▶ What to work on:
This task calls for copying every line of the records that includes the word "number".
*** Opening of Data for analysis ***
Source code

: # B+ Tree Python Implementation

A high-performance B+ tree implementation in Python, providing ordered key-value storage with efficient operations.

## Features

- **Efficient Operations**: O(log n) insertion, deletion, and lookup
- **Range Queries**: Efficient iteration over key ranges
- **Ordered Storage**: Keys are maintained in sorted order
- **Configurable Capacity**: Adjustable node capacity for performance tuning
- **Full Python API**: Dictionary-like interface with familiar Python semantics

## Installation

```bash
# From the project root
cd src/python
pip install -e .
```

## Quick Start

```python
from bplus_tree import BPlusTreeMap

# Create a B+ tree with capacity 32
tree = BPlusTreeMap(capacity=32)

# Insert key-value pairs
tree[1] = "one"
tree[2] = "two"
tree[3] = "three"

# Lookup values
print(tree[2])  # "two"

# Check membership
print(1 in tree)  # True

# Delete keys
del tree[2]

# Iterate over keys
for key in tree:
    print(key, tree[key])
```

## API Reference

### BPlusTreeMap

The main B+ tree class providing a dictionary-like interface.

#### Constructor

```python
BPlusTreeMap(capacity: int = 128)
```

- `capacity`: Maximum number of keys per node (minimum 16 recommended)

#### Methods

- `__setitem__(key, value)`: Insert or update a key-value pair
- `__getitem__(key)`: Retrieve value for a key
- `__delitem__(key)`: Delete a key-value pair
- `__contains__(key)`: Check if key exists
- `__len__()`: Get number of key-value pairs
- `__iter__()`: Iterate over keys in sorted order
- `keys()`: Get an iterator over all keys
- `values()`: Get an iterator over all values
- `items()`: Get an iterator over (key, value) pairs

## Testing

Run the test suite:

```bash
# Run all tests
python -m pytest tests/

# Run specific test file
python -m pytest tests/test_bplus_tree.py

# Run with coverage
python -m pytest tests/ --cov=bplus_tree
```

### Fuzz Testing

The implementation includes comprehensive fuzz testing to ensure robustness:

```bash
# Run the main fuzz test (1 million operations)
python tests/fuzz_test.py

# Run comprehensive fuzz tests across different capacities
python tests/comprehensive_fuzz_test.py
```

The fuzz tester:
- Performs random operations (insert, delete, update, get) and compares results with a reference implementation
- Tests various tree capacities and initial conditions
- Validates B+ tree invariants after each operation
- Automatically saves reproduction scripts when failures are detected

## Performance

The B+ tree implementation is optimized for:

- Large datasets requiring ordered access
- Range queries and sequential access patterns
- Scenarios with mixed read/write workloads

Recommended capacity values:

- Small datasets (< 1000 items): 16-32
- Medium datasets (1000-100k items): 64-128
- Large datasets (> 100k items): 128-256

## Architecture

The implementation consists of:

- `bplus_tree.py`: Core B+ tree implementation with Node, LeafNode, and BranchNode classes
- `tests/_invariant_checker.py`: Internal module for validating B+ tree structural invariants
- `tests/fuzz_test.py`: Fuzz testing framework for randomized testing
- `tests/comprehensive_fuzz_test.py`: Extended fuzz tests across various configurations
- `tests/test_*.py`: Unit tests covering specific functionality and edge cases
*** Close of Data for analysis ***
▶ Solved problem:
- `capacity`: Maximum number of keys per node (minimum 16 recommended)
- `__len__()`: Get number of key-value pairs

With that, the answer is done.